The following diagram illustrates one potential model for understanding the relationships among customers, users, applications, service providers and mobile networks as they pertain to measuring and assessing quality.

Quality of Experience in Communications Ecosystem - Adapted from Kalevi Kilkki (Nokia Siemens Networks, Finland, 2008)


It is evident that technical measures of network Quality of Service (QoS) represent only one of several inputs to the overall "customer experience" equation. Optimization solutions enhance and improve the traditional QoS performance of existing network deployments. These solutions affect the performance of mobile applications by, among other things, improving throughput, lowering latency and jitter, reducing dropped packets, reducing connection times, increasing coverage, and improving data call success rates.
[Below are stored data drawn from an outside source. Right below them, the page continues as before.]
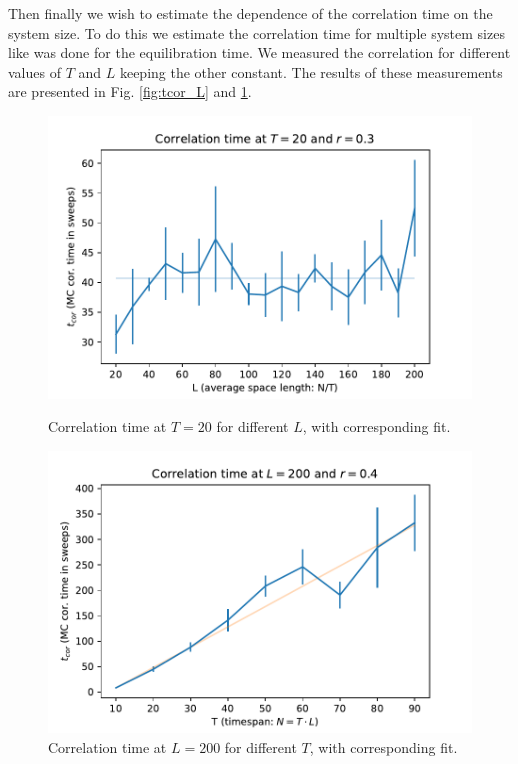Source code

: Then finally we wish to estimate the dependence of the correlation time on the system size. To do this we estimate the correlation time for multiple system sizes like was done for the equilibration time.
We measured the correlation for different values of $T$ and $L$ keeping the other constant. The results of these measurements are presented in Fig. \ref{fig:tcor_L} and \ref{fig:tcor_T}.
\begin{figure}
    \centering
    \begin{minipage}{0.48\linewidth}
        \centering
        \includegraphics[width=1.0\linewidth]{img/tcor_l_t20_r0.3.pdf}
        \caption{Correlation time at $T = 20$ for different $L$, with corresponding fit.}
        \label{fig:tcor_L}
    \end{minipage}
    \hfill
    \begin{minipage}{0.48\linewidth}
        \centering
        \includegraphics[width=1.0\linewidth]{img/tcor_t_l200_r0.4.pdf}
        \caption{Correlation time at $L = 200$ for different $T$, with corresponding fit.}
        \label{fig:tcor_T}
    \end{minipage}
\end{figure}
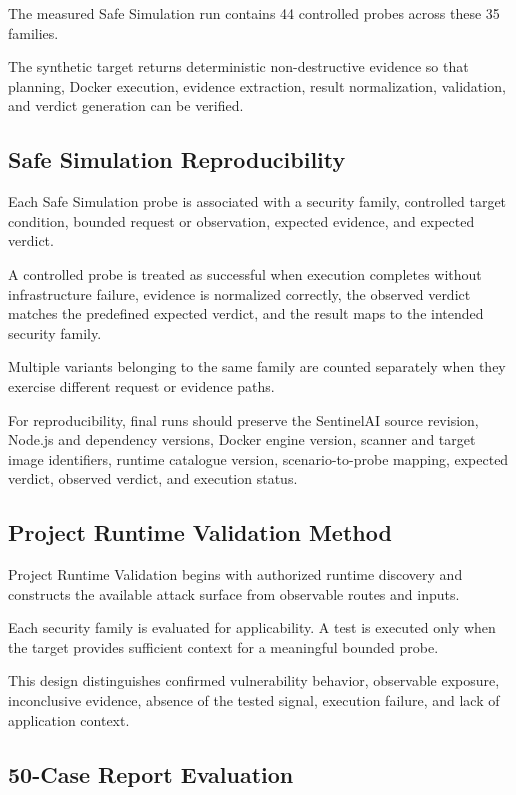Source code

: \documentclass[journal]{IEEEtran}
\begin{document}
The measured Safe Simulation run contains 44 controlled probes across these
35 families.

The synthetic target returns deterministic non-destructive evidence so that
planning, Docker execution, evidence extraction, result normalization,
validation, and verdict generation can be verified.

\subsection{Safe Simulation Reproducibility}

Each Safe Simulation probe is associated with a security family, controlled
target condition, bounded request or observation, expected evidence, and
expected verdict.

A controlled probe is treated as successful when execution completes without
infrastructure failure, evidence is normalized correctly, the observed
verdict matches the predefined expected verdict, and the result maps to the
intended security family.

Multiple variants belonging to the same family are counted separately when
they exercise different request or evidence paths.

For reproducibility, final runs should preserve the SentinelAI source
revision, Node.js and dependency versions, Docker engine version, scanner
and target image identifiers, runtime catalogue version, scenario-to-probe
mapping, expected verdict, observed verdict, and execution status.

\subsection{Project Runtime Validation Method}

Project Runtime Validation begins with authorized runtime discovery and
constructs the available attack surface from observable routes and inputs.

Each security family is evaluated for applicability. A test is executed only
when the target provides sufficient context for a meaningful bounded probe.

This design distinguishes confirmed vulnerability behavior, observable
exposure, inconclusive evidence, absence of the tested signal, execution
failure, and lack of application context.

\subsection{50-Case Report Evaluation}
\end{document}
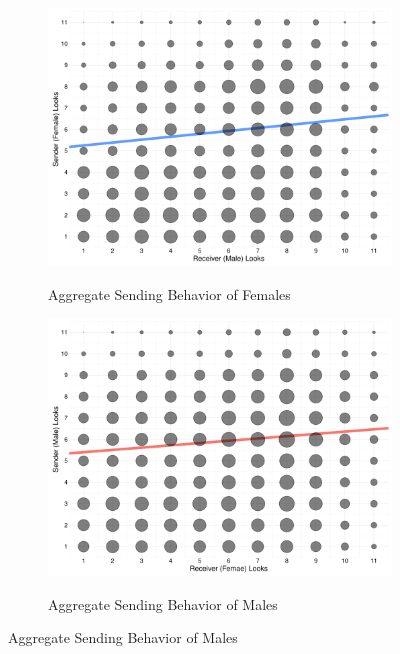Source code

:\begin{figure}[!htb]
  \centering
  \caption{}
  \begin{subfigure}[b]{0.49\textwidth}
    \caption{Aggregate Sending Behavior of Females}
    \includegraphics[width=\textwidth]{dotplot_female.pdf}
    \label{fig:dotplot_female}
  \end{subfigure}
  \hfill
  \begin{subfigure}[b]{0.49\textwidth}
    \caption{Aggregate Sending Behavior of Males}
    \includegraphics[width=\textwidth]{dotplot_male.pdf}
    \label{fig:dotplot_male}
  \end{subfigure}
\end{figure}



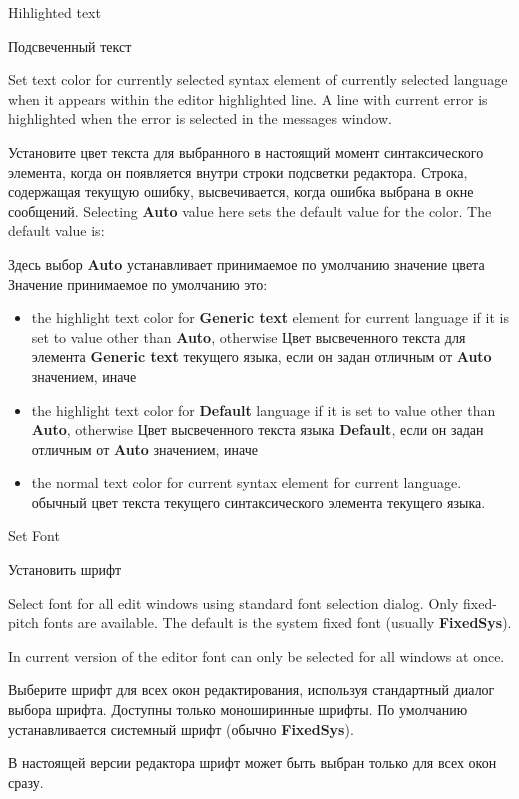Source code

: \begin{popup}
\ifenglish
\caption{Hihlighted text}
\else
\caption{Подсвеченный текст}
\fi
{}

\ifenglish
Set text color for currently selected syntax element of currently selected
language when it appears within the editor highlighted line.
A line with current error is highlighted when the error is selected in the
messages window.

\else
Установите цвет текста для выбранного в настоящий момент синтаксического элемента,
когда он появляется внутри строки подсветки редактора.
Строка, содержащая текущую ошибку, высвечивается, когда ошибка выбрана в окне
сообщений.
\fi
\ifenglish
Selecting {\bf Auto} value here sets the default value for the color. The default
value is:

\else
Здесь выбор {\bf Auto} устанавливает принимаемое по умолчанию значение цвета
Значение принимаемое по умолчанию это:
\fi
\begin{itemize}
\item 
 \ifenglish
 the highlight text color for {\bf Generic text} element for current language
 if it is set  to value other than {\bf Auto}, otherwise
\else
  Цвет высвеченного текста для элемента {\bf Generic text} текущего языка, если он
 задан отличным от {\bf Auto} значением, иначе
 \fi
\item 
 \ifenglish
 the highlight text color for {\bf Default} language
 if it is set  to value other than {\bf Auto}, otherwise
 \else
  Цвет высвеченного текста языка {\bf Default}, если он
  задан отличным от {\bf Auto} значением, иначе
 \fi
\item 
 \ifenglish
 the normal text color for current syntax element for current language.
 \else
 обычный цвет текста текущего синтаксического элемента текущего языка.
 \fi
\end{itemize}
\end{popup}

\begin{popup}
\ifenglish
\caption{Set Font}
\else
\caption{Установить шрифт}
\fi
{}
\ifenglish
Select font for all edit windows using standard font selection dialog.
Only fixed-pitch fonts are available. The default is the system fixed font
(usually {\bf FixedSys}).

In current version of the editor font can only be selected for all windows
at once.

\else
Выберите шрифт для всех окон редактирования, используя стандартный диалог
выбора шрифта. Доступны только моноширинные шрифты. По умолчанию устанавливается 
системный шрифт (обычно {\bf FixedSys}).

В настоящей версии редактора шрифт может быть выбран только для всех окон сразу.
\fi
\end{popup}


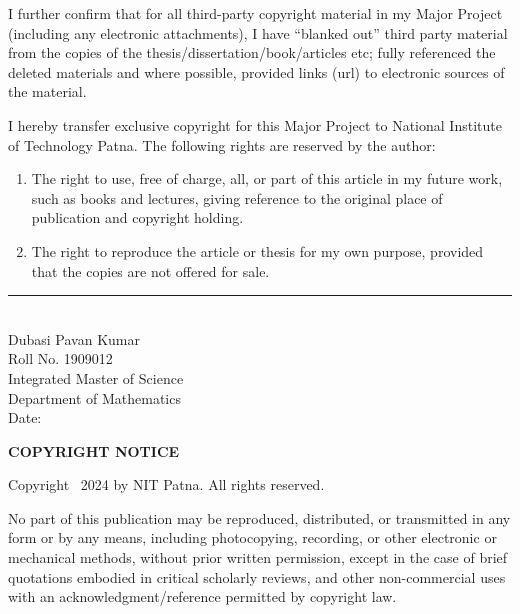 \documentclass[12pt,a4paper,oneside]{report}
\begin{document}
I further confirm that for all third-party copyright material in my Major Project (including any electronic attachments), I have ``blanked out'' third party material from the copies of the thesis/dissertation/book/articles etc; fully referenced the deleted materials and where possible, provided links (url) to electronic sources of the material.

I hereby transfer exclusive copyright for this Major Project to National Institute of Technology Patna. The following rights are reserved by the author:

\begin{enumerate}[label=\alph*)]
\item The right to use, free of charge, all, or part of this article in my future work, such as books and lectures, giving reference to the original place of publication and copyright holding.
\item The right to reproduce the article or thesis for my own purpose, provided that the copies are not offered for sale.
\end{enumerate}

\vspace{2cm}

\noindent
\rule{5cm}{0.5pt}\\
Dubasi Pavan Kumar\\
Roll No. 1909012\\
Integrated Master of Science\\
Department of Mathematics\\
Date:

\newpage
\begin{center}
\vspace*{3cm}
{\Large\bfseries COPYRIGHT NOTICE}
\end{center}

\vspace{2cm}

\begin{center}
Copyright \textcopyright\ 2024 by NIT Patna. All rights reserved.
\end{center}

\vspace{1cm}

No part of this publication may be reproduced, distributed, or transmitted in any form or by any means, including photocopying, recording, or other electronic or mechanical methods, without prior written permission, except in the case of brief quotations embodied in critical scholarly reviews, and other non-commercial uses with an acknowledgment/reference permitted by copyright law.
\end{document}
The user experiences these benefits through the lens of applications they are using on their smartphone, tablet or other mobile device. The measures of Quality of User Experience (QoUE) vary widely by application and device type and tend to be subjective. The most formalized examples of QoUE measures are based on Mean Opinion Score (MOS) tests from the voice and video world. MOS attempts to quantify the user's perception of the quality of a voice call or a video. QoUE can also be broadened to other human factor metrics about the applications themselves (e.g., HTML page abandonment, bad links, shopping cart abandonment, slow search results, etc.) which are beyond the control or influence of the mobile network itself.
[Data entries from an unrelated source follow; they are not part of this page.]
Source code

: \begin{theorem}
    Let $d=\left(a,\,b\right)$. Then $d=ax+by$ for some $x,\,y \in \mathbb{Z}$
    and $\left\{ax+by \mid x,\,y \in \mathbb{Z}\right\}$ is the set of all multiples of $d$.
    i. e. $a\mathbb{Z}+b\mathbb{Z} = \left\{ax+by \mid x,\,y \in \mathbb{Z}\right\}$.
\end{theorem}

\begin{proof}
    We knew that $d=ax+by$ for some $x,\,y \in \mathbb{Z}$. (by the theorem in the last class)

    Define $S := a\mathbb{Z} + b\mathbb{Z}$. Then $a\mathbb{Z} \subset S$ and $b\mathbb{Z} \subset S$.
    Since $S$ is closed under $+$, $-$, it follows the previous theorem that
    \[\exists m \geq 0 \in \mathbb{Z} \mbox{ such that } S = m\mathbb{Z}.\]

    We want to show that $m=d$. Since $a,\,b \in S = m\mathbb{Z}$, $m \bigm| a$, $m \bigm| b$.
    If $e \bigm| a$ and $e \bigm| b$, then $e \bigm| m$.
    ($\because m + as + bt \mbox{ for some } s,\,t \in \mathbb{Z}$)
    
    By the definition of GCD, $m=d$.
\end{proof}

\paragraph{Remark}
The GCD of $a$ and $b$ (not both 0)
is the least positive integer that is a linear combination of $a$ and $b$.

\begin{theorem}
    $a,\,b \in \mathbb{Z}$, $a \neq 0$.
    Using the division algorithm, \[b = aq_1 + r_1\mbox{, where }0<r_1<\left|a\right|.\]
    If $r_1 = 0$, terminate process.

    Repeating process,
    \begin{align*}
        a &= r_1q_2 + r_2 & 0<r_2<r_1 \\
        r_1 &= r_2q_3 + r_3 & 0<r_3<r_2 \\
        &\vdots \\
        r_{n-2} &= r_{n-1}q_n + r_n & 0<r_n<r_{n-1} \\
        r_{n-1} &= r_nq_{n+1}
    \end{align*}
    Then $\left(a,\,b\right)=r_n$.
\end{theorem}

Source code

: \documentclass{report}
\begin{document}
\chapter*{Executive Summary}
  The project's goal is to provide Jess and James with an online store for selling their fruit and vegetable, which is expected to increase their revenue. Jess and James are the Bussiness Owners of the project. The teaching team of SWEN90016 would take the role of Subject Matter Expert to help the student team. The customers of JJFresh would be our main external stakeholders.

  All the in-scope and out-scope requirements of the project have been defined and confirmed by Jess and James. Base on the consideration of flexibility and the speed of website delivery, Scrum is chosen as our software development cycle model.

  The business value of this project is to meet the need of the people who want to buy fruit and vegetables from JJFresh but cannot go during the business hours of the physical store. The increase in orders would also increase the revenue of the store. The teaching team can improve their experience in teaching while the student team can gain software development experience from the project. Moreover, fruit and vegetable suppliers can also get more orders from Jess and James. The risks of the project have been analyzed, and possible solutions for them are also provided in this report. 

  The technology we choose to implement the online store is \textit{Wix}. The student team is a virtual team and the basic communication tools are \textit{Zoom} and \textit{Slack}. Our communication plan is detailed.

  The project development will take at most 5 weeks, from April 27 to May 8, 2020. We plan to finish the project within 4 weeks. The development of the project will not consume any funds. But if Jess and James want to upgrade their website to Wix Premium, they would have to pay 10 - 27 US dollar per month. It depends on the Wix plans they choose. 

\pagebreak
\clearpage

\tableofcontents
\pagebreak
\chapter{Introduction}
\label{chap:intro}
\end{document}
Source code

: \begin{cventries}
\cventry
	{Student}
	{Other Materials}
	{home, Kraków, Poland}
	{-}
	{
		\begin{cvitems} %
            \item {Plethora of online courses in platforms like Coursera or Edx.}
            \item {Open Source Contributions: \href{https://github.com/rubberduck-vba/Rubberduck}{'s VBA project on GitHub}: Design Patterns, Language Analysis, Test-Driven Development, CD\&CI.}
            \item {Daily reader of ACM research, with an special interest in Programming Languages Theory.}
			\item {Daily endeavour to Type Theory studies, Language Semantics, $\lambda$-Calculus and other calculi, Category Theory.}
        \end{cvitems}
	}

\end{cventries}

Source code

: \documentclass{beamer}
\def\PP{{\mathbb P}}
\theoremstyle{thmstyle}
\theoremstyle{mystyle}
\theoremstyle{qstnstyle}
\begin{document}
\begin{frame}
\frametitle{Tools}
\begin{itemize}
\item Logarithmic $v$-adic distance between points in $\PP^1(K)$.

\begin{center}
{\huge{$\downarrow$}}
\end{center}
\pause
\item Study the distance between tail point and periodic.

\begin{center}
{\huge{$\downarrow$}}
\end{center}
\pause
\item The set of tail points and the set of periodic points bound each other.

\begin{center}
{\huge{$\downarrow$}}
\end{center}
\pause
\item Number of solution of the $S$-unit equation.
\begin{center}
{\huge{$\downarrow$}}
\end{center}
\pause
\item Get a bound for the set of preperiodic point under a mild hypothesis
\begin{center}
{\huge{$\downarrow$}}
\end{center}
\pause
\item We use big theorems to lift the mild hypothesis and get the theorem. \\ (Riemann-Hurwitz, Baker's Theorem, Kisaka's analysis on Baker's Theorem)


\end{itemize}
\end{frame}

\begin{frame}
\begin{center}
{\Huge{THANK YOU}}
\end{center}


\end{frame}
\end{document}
One important distinction is that just improving the quality of the user viewing experience and application performance does not guarantee the overall customer experience will improve in all cases. In the above model, the customer is separate from the user. In the case of a consumer these might be the same entity (i.e., you!), but it could also be an enterprise purchasing services from a mobile operator on behalf of its employees. The metrics for Quality of Customer Experience (QoCE) are much different than QoS or QoUE. QoCE focuses on the business level interactions with the service provider (e.g., service mix, pricing, billing, and support) and is measured through metrics such as churn rate, ARPU, and call rates into service centers.
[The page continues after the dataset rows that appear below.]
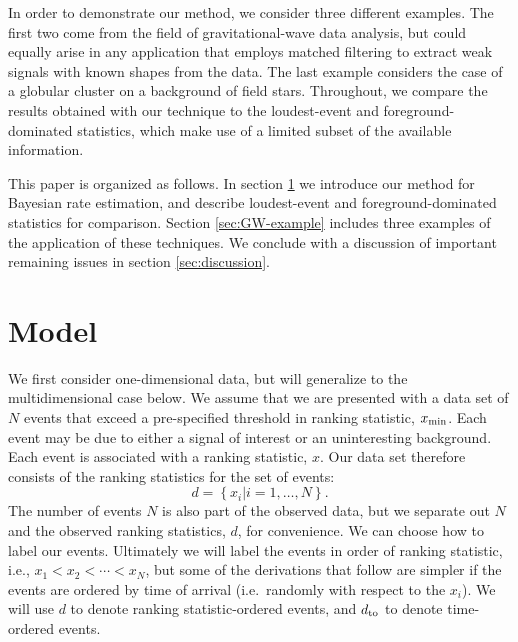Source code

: \documentclass[aps,prd]{revtex4-1}
\newcommand{\mathset}[1]{\left\{ #1 \right\}}
\begin{document}
In order to demonstrate our method, we consider three different
examples.  The first two come from the field of gravitational-wave
data analysis, but could equally arise in any application that employs
matched filtering \cite{findchirppaper} to extract weak signals with
known shapes from the data.  The last example considers the case of a
globular cluster on a background of field stars.  Throughout, we
compare the results obtained with our technique to the loudest-event
and foreground-dominated statistics, which make use of a limited
subset of the available information.

This paper is organized as follows.  In section \ref{sec:model} we
introduce our method for Bayesian rate estimation, and describe
loudest-event and foreground-dominated statistics for comparison.
Section \ref{sec:GW-example} includes three examples of the
application of these techniques.  We conclude with a discussion of
important remaining issues in section \ref{sec:discussion}.




\section{Model}\label{sec:model}

We first consider one-dimensional data, but will generalize to the
multidimensional case below.  We assume that we are presented with a
data set of $N$ events that exceed a pre-specified threshold in
ranking statistic, $x_{\rm min}$.  Each event may be due to either a
signal of interest or an uninteresting background.  Each event is
associated with a ranking statistic, $x$.  Our data set therefore
consists of the ranking statistics for the set of events:
\begin{equation}
  d = \mathset{ x_i | i = 1, \ldots, N } .
\end{equation}
The number of events $N$ is also part of the observed data, but we
separate out $N$ and the observed ranking statistics, $d$, for
convenience. We can choose how to label our events. Ultimately we will
label the events in order of ranking statistic, i.e., $x_1 < x_2 <
\cdots < x_N$, but some of the derivations that follow are simpler if
the events are ordered by time of arrival (i.e.\ randomly with respect
to the $x_i$). We will use $d$ to denote ranking statistic-ordered
events, and $d_{\rm to}$ to denote time-ordered events.
\end{document}
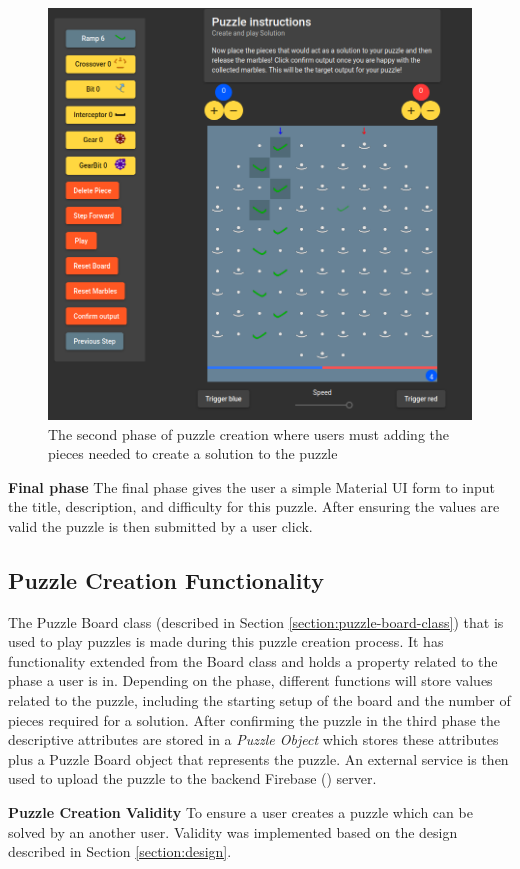 \documentclass{l4proj}
\begin{document}
\begin{figure}
    \centering
    \includegraphics[width=0.65\linewidth]{images/puzzleCreation.png}
    \caption{The second phase of puzzle creation where users must adding the pieces needed to create a solution to the puzzle}
    \label{fig:puzzleCreation}
\end{figure}

\textbf{Final phase}
The final phase gives the user a simple Material UI form to input the title, description, and difficulty for this puzzle. After ensuring the values are valid the puzzle is then submitted by a user click.

\subsection{Puzzle Creation Functionality}
The Puzzle Board class (described in Section \ref{section:puzzle-board-class}) that is used to play puzzles is made during this puzzle creation process. It has functionality extended from the Board class and holds a property related to the phase a user is in. Depending on the phase, different functions will store values related to the puzzle, including the starting setup of the board and the number of pieces required for a solution. After confirming the puzzle in the third phase the descriptive attributes are stored in a \emph{Puzzle Object} which stores these attributes plus a Puzzle Board object that represents the puzzle. An external service is then used to upload the puzzle to the backend Firebase (\cite{firebase}) server.

\textbf{Puzzle Creation Validity}
To ensure a user creates a puzzle which can be solved by an another user. Validity was implemented based on the design described in Section \ref{section:design}.
\end{document}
So given the complex and indirect relationship between optimization solutions and a holistic customer experience assessment, what are some of the best ways to measure and assess the value of optimization solutions from a QoUE perspective? First, these solutions should continue to measure traditional QoS metrics (throughput, latency, etc.), but also expand to include metrics that focus on measuring congestion and the avoidance of congestion at critical points in the network. Congestion is the most direct cause of poor network and application behavior – and by association QoUE. Optimization solutions should not only improve network performance but also provide a multi-layered measurement of congestion onset, congestion duration, and congestion impact and then report important metrics such as:

  • Minutes per day above a congestion threshold
  • Congested minutes avoided by using optimization solutions
  • % congestion avoidance

What really matters from a customer experience perspective is to more closely tie optimization effects to QoUE improvement. Sycamore's IQstream solution provides a strong set of optimization capabilities tied with specific KPIs focused on measuring and reporting congestion avoidance in the performance- and cost-sensitive access portion of the mobile network. Armed with these KPIs, mobile operators can directly link the value of content optimization with improvements in their subscribers' QoUE.